The Infrastructure SEPP achieves this aim, in part, by enabling certain development for particular purposes to be carried out either as exempt or complying development provided that the development complies with development standards specified in the Infrastructure SEPP as well as the criteria which apply to exempt and complying development more generally.
2018 Amendments
The recent changes introduced by the 2018 Amendments expand the range of infrastructure related development through these more streamlined approval pathways (eg. the erection of an electric vehicle charger as exempt development on particular land for commercial or private use).

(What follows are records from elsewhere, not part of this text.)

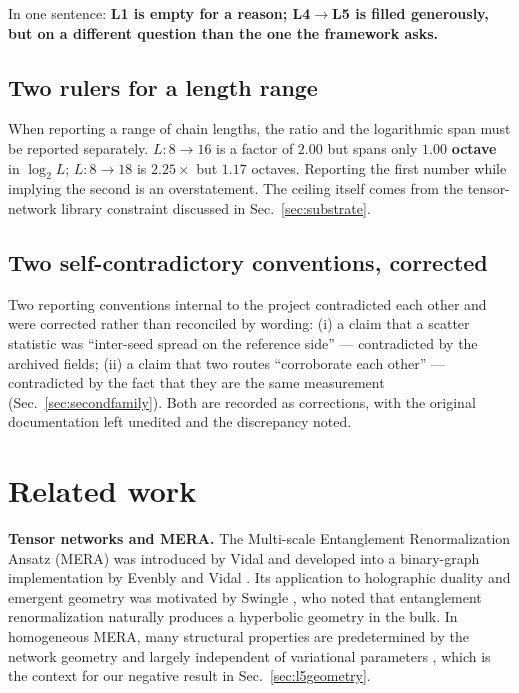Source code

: \documentclass[11pt,a4paper]{article}
\begin{document}
\noindent In one sentence: \textbf{L1 is empty for a reason; L4$\to$L5 is filled
generously, but on a different question than the one the framework asks.}

\subsection{Two rulers for a length range}
\label{sec:tworulers}

When reporting a range of chain lengths, the ratio and the logarithmic span must be
reported separately. $L: 8 \to 16$ is a factor of $2.00$ but spans only
$\mathbf{1.00}$ \textbf{octave} in $\log_2 L$; $L: 8 \to 18$ is $2.25\times$ but
$1.17$ octaves. Reporting the first number while implying the second is an
overstatement. The ceiling itself comes from the tensor-network library constraint
discussed in Sec.~\ref{sec:substrate}.

\subsection{Two self-contradictory conventions, corrected}

Two reporting conventions internal to the project contradicted each other and were
corrected rather than reconciled by wording: (i) a claim that a scatter statistic
was ``inter-seed spread on the reference side'' --- contradicted by the archived
fields; (ii) a claim that two routes ``corroborate each other'' --- contradicted by
the fact that they are the same measurement (Sec.~\ref{sec:secondfamily}). Both are
recorded as corrections, with the original documentation left unedited and the
discrepancy noted.

\section{Related work}
\label{sec:related}

\textbf{Tensor networks and MERA.} The Multi-scale Entanglement Renormalization
Ansatz (MERA) was introduced by Vidal \cite{Vidal2007} and developed into a
binary-graph implementation by Evenbly and Vidal \cite{EvenblyVidal2009}. Its
application to holographic duality and emergent geometry was motivated by Swingle
\cite{Swingle2012}, who noted that entanglement renormalization naturally produces
a hyperbolic geometry in the bulk. In homogeneous MERA, many structural properties
are predetermined by the network geometry and largely independent of variational
parameters \cite{EvenblyVidal2011}, which is the context for our negative result
in Sec.~\ref{sec:l5geometry}.
\end{document}
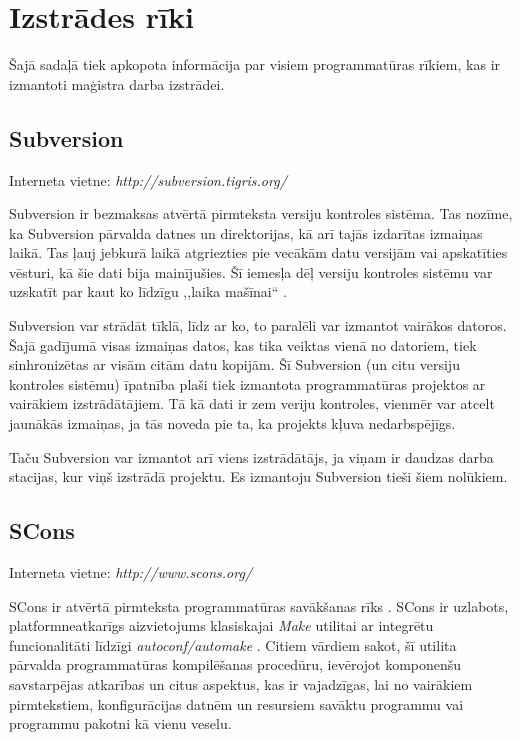 \section{Izstrādes rīki}\label{section:program:tools}
Šajā sadaļā tiek apkopota informācija par visiem programmatūras rīkiem, kas ir
izmantoti maģistra darba izstrādei.

\subsection{Subversion}
Interneta vietne: \emph{http://subversion.tigris.org/}

\noindent
Subversion ir bezmaksas atvērtā pirmteksta versiju kontroles sistēma. Tas
nozīme, ka Subversion pārvalda datnes un direktorijas, kā arī tajās
izdarītas izmaiņas laikā. Tas ļauj jebkurā laikā atgriezties pie vecākām datu
versijām vai apskatīties vēsturi, kā šie dati bija mainījušies. Šī iemesļa dēļ
versiju kontroles sistēmu var uzskatīt par kaut ko līdzīgu ,,laika mašīnai``
\cite{SVNBook}.

Subversion var strādāt tīklā, līdz ar ko, to paralēli var izmantot vairākos datoros.
Šajā gadījumā visas izmaiņas datos, kas tika veiktas vienā no datoriem, tiek
sinhronizētas ar visām citām datu kopijām. Šī Subversion (un citu versiju kontroles
sistēmu) īpatnība plaši tiek izmantota programmatūras projektos ar vairākiem
izstrādātājiem. Tā kā dati ir zem veriju kontroles, vienmēr var atcelt jaunākās
izmaiņas, ja tās noveda pie ta, ka projekts kļuva nedarbspējīgs.

Taču Subversion var izmantot arī viens izstrādātājs, ja viņam ir daudzas darba
stacijas, kur viņš izstrādā projektu. Es izmantoju Subversion tieši šiem nolūkiem.

\subsection{SCons}
Interneta vietne: \emph{http://www.scons.org/}

\noindent
SCons ir atvērtā pirmteksta programmatūras savākšanas rīks . SCons ir uzlabots, platformneatkarīgs aizvietojums klasiskajai
\emph{Make} utilitai ar integrētu funcionalitāti līdzīgi \emph{autoconf/automake}
\cite{SCons}. Citiem vārdiem sakot, šī utilita pārvalda programmatūras
kompilēšanas procedūru, ievērojot komponenšu savstarpējas atkarības un citus
aspektus, kas ir vajadzīgas, lai no vairākiem pirmtekstiem, konfigurācijas datnēm
un resursiem savāktu programmu vai programmu pakotni kā vienu veselu.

In addition to this, the 2018 Amendments make other types of infrastructure related development permissible either with development consent (eg. electricity generating works using waves, tides or aquatic thermal as the relevant fuel source – on any land) or without consent in circumstances where that type of development would not have otherwise been permissible.
Savings and Transitional provisions
The 2018 Amendments do not apply to development for which a development application was lodged, or for which development had commenced prior to 31 August 2018 or for an activity which a determining authority began to consider under Part 5 of the Environmental Planning and Assessment Act 1979 before that date (see Schedule 5).
Complying development – general requirements
The 2018 Amendments also amend clause 20B which includes the general requirements for complying development. By inserting subclause (c1) into clause 20B, development will not be complying development unless it is carried out in accordance with relevant provisions of the Blue Book (Managing Urban Stormwater: Soils & Construction (4th edition, Landcom, 2004)). This change is designed to ensure appropriate stormwater management measures are in place for all complying development carried out under the Infrastructure SEPP.
Additional consultation requirements for certain activities
Additional consultation requirements are included in the Infrastructure SEPP as a result of the 2018 Amendments.
These new requirements apply to councils and other public authorities when carrying out certain permissible activities (as well as those carrying out those activities on their behalf).
In particular, these new consultation requirements apply to:
- certain types of development on flood liable land that may be carried out without development consent:
- the State Emergency Service must be given written notice of the intention to carry out the development together with a scope of works (see clause 15AA);
- development for the purpose of emergency services facilities (including ambulance facilities) that may be carried out without consent under clause 48:
- the council for the area on which the land is located and occupiers of adjoining land must be given written notice of the intention to carry out the development (see clause 48(6));
- development for car parks intended for use by commuter using regular bus services, bus depots, permanent road maintenance depots and associated infrastructure that may be carried out without consent under clause 94 and clause 95:
- the council for the area on which the land is located and occupiers of adjoining land must be given written notice of the intention to carry out the development (see clause 95A); and
- traffic-generating development that may be carried out without development consent under clause 104:
- the RMS must be given written notice of the intention to carry out the development (see clause 104(2A)).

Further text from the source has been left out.